Records from a data collection:
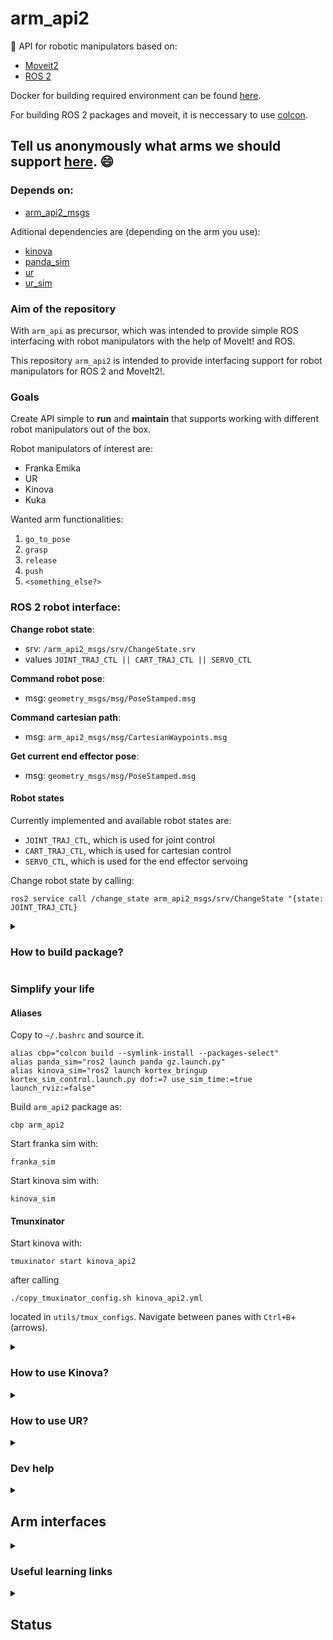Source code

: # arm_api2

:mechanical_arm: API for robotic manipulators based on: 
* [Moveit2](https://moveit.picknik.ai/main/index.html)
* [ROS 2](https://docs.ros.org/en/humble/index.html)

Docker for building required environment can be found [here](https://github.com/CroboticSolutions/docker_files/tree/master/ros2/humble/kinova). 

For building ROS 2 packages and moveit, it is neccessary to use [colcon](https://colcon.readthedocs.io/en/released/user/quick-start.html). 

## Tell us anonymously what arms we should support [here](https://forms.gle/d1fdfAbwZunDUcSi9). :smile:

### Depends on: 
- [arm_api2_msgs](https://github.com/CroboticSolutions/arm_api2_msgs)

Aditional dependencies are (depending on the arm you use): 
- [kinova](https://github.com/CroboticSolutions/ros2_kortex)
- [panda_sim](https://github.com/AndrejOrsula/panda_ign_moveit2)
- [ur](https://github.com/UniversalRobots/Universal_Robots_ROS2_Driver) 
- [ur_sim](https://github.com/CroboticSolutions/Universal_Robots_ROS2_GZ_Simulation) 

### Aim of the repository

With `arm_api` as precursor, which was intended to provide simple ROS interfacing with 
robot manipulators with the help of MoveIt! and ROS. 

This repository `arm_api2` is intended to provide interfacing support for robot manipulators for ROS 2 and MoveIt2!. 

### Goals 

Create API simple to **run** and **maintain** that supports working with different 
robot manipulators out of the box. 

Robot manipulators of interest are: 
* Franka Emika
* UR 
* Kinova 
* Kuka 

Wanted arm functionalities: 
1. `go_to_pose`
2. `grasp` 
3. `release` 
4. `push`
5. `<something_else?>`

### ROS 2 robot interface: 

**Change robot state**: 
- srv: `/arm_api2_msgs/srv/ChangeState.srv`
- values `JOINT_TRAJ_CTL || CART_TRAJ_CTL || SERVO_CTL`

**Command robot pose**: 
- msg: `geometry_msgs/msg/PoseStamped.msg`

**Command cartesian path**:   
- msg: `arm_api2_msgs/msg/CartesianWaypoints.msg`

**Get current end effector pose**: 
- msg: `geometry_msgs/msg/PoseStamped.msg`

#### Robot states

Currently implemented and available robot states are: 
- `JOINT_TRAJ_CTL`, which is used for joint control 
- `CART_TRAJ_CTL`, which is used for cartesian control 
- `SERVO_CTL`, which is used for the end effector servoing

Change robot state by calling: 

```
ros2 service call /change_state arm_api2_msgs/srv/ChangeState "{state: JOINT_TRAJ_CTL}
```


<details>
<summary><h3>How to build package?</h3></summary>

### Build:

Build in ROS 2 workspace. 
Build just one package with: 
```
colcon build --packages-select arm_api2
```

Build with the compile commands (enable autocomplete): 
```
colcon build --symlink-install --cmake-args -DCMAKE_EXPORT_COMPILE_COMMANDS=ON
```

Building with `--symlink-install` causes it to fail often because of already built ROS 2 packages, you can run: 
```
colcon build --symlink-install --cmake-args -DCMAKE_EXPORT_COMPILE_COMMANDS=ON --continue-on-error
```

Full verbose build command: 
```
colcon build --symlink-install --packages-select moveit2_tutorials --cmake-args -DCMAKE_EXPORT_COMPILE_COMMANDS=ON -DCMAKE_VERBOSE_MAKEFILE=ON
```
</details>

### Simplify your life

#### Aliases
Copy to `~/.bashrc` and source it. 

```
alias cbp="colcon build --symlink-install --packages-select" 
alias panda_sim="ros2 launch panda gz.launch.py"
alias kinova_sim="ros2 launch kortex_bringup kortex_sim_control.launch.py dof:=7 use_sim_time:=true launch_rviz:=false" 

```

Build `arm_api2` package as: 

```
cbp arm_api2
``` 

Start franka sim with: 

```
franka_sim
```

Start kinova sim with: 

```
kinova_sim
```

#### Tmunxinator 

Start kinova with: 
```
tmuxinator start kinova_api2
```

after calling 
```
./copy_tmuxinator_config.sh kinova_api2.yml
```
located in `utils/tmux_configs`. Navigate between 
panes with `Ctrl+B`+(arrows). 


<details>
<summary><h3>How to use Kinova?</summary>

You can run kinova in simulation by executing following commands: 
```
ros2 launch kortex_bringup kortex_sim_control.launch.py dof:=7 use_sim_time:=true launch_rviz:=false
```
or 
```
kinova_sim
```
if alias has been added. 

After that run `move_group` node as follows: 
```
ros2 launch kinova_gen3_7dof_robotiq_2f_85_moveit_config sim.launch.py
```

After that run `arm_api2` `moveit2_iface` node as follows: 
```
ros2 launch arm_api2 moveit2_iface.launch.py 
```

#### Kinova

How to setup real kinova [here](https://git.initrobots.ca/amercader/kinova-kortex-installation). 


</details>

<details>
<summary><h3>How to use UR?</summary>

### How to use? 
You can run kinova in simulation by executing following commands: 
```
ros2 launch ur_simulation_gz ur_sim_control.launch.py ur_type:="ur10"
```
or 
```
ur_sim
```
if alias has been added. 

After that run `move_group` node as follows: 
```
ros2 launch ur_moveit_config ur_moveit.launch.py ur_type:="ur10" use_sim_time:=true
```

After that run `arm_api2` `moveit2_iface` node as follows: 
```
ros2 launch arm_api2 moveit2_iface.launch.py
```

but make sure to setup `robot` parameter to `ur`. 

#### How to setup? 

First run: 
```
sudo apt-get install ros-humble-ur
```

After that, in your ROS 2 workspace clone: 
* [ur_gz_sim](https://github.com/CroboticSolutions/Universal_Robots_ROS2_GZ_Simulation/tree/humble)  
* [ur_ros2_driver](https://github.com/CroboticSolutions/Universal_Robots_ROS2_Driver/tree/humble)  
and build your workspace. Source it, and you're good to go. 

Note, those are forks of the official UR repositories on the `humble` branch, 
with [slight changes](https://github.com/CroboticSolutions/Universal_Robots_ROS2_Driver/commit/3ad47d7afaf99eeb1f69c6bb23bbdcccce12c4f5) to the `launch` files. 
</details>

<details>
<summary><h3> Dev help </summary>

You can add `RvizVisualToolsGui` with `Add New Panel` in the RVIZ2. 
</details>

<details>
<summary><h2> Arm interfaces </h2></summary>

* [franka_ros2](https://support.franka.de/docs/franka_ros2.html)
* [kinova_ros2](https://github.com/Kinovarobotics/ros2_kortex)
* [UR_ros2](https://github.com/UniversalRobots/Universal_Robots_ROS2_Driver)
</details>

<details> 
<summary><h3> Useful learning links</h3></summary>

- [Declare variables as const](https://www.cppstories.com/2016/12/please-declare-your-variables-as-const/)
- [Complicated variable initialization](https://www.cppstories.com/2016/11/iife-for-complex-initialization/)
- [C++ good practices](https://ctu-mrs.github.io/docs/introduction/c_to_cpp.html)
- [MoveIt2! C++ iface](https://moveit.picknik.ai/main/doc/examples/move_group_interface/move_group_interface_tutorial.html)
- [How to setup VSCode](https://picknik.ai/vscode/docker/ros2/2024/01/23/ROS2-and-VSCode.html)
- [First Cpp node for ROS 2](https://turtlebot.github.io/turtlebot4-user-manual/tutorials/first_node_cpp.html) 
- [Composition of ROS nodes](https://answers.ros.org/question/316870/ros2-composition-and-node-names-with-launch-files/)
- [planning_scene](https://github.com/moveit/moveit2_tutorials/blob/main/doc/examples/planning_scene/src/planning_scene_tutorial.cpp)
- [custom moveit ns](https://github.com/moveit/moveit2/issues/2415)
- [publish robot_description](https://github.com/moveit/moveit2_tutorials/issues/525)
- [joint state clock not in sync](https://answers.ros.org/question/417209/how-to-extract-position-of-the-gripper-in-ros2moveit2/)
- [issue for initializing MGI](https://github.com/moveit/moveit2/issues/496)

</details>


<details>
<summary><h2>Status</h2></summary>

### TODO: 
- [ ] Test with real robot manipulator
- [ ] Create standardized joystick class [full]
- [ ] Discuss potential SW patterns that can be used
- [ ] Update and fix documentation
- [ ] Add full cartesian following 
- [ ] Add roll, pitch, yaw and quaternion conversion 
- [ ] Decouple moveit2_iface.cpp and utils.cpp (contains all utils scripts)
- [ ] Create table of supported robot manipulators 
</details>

Task statement
Looking at the data above, return every line from the one with "For building ROS" down to the one with "- [kinova](https://github.com/CroboticSolutions/ros2_kortex)", exactly and inclusively.

Response box
For building ROS 2 packages and moveit, it is neccessary to use [colcon](https://colcon.readthedocs.io/en/released/user/quick-start.html). 

## Tell us anonymously what arms we should support [here](https://forms.gle/d1fdfAbwZunDUcSi9). :smile:

### Depends on: 
- [arm_api2_msgs](https://github.com/CroboticSolutions/arm_api2_msgs)

Aditional dependencies are (depending on the arm you use): 
- [kinova](https://github.com/CroboticSolutions/ros2_kortex)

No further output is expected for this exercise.